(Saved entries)
_____
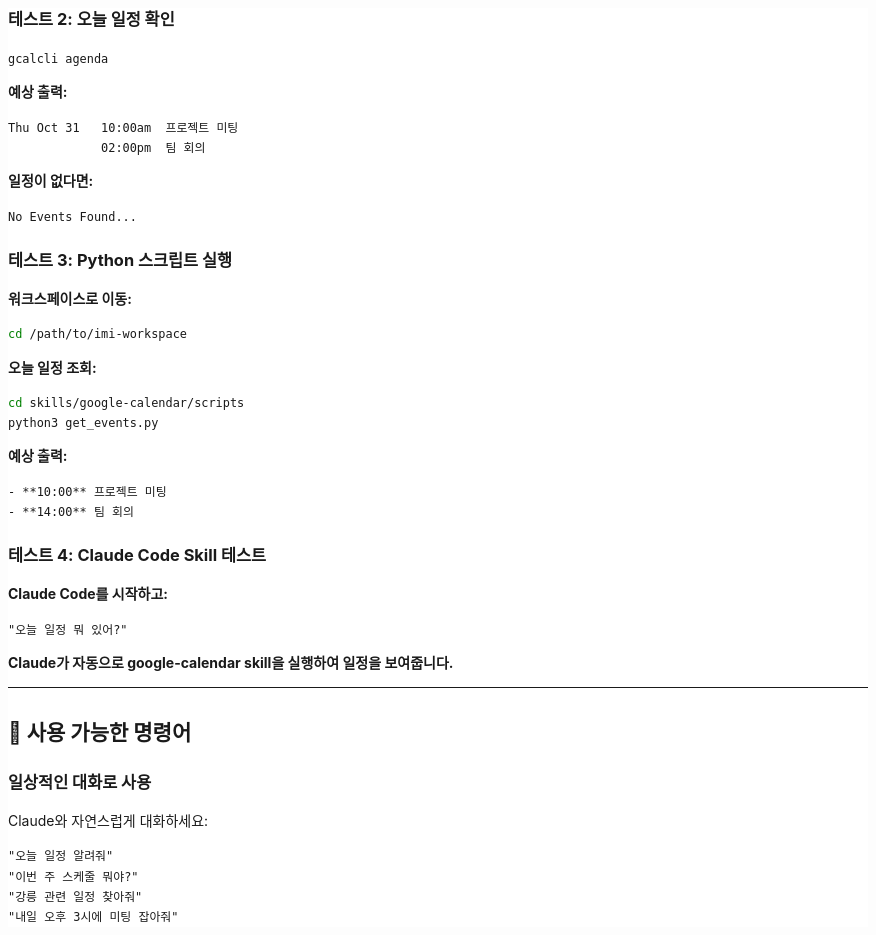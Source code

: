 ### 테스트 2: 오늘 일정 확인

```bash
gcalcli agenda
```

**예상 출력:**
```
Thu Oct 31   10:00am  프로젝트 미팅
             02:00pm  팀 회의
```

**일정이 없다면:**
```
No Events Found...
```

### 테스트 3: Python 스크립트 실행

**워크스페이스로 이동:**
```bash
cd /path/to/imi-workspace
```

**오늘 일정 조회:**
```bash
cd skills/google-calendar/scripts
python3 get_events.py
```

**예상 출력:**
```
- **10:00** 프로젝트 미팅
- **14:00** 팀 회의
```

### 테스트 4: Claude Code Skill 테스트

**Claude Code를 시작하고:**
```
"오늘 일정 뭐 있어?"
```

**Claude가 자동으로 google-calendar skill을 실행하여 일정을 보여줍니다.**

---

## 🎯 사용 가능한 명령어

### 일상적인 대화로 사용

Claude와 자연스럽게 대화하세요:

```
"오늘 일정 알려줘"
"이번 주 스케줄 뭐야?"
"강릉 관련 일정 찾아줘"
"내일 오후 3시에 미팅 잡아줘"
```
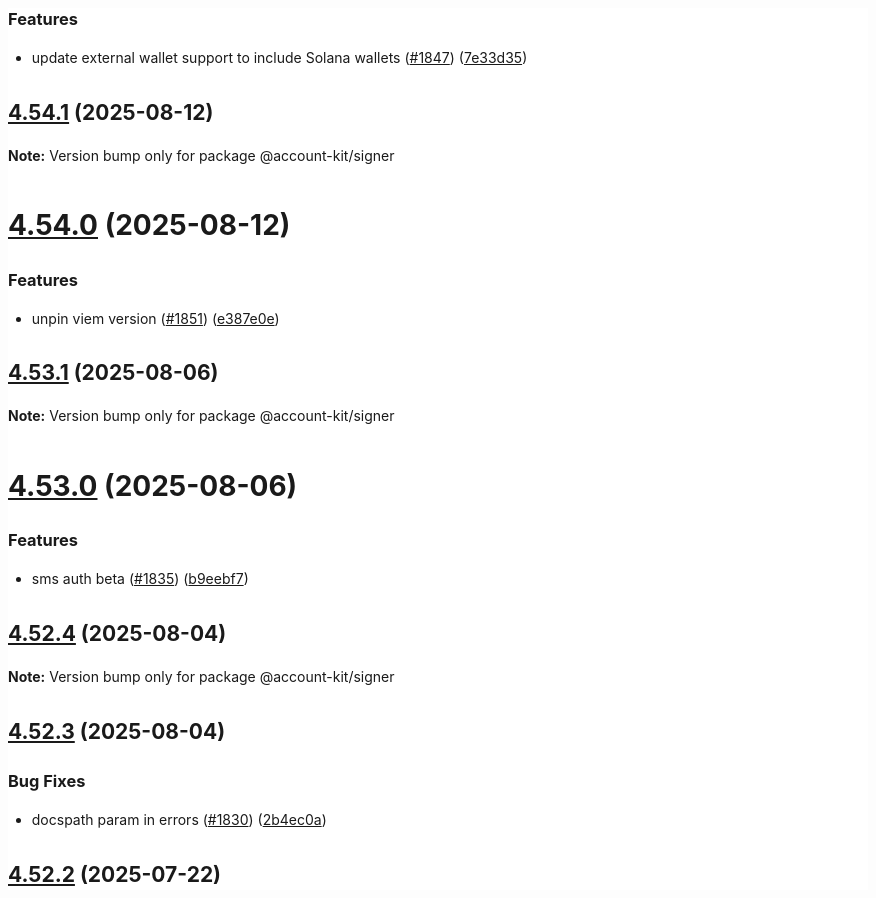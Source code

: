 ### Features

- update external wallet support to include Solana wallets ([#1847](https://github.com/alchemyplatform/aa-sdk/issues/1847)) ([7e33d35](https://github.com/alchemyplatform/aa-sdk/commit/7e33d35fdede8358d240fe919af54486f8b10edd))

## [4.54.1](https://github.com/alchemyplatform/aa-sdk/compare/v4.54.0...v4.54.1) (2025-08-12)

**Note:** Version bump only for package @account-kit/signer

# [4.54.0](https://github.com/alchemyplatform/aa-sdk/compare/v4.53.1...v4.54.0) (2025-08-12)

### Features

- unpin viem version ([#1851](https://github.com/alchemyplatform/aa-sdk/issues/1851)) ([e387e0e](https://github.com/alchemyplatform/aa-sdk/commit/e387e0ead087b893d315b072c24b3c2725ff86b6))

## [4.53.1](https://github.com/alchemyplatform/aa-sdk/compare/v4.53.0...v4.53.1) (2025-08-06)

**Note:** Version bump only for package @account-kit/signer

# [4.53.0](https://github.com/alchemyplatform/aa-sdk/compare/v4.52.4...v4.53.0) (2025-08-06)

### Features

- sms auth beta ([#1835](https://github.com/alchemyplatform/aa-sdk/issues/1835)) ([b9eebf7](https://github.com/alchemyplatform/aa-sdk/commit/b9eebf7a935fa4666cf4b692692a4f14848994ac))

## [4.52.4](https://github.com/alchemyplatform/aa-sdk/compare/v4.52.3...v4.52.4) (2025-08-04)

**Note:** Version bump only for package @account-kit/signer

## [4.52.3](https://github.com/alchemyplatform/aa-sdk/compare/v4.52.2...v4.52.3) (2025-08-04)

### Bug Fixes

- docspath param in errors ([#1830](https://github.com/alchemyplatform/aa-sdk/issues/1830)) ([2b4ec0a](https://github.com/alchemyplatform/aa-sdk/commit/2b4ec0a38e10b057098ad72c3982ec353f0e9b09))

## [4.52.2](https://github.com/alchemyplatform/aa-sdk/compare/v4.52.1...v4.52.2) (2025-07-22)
_____
Exercise requirements
Wherever the word "alchemyplatform" turns up in the records above, copy the line that holds it.

Answer to this problem
- update external wallet support to include Solana wallets ([#1847](https://github.com/alchemyplatform/aa-sdk/issues/1847)) ([7e33d35](https://github.com/alchemyplatform/aa-sdk/commit/7e33d35fdede8358d240fe919af54486f8b10edd))
## [4.54.1](https://github.com/alchemyplatform/aa-sdk/compare/v4.54.0...v4.54.1) (2025-08-12)
# [4.54.0](https://github.com/alchemyplatform/aa-sdk/compare/v4.53.1...v4.54.0) (2025-08-12)
- unpin viem version ([#1851](https://github.com/alchemyplatform/aa-sdk/issues/1851)) ([e387e0e](https://github.com/alchemyplatform/aa-sdk/commit/e387e0ead087b893d315b072c24b3c2725ff86b6))
## [4.53.1](https://github.com/alchemyplatform/aa-sdk/compare/v4.53.0...v4.53.1) (2025-08-06)
# [4.53.0](https://github.com/alchemyplatform/aa-sdk/compare/v4.52.4...v4.53.0) (2025-08-06)
- sms auth beta ([#1835](https://github.com/alchemyplatform/aa-sdk/issues/1835)) ([b9eebf7](https://github.com/alchemyplatform/aa-sdk/commit/b9eebf7a935fa4666cf4b692692a4f14848994ac))
## [4.52.4](https://github.com/alchemyplatform/aa-sdk/compare/v4.52.3...v4.52.4) (2025-08-04)
## [4.52.3](https://github.com/alchemyplatform/aa-sdk/compare/v4.52.2...v4.52.3) (2025-08-04)
- docspath param in errors ([#1830](https://github.com/alchemyplatform/aa-sdk/issues/1830)) ([2b4ec0a](https://github.com/alchemyplatform/aa-sdk/commit/2b4ec0a38e10b057098ad72c3982ec353f0e9b09))
## [4.52.2](https://github.com/alchemyplatform/aa-sdk/compare/v4.52.1...v4.52.2) (2025-07-22)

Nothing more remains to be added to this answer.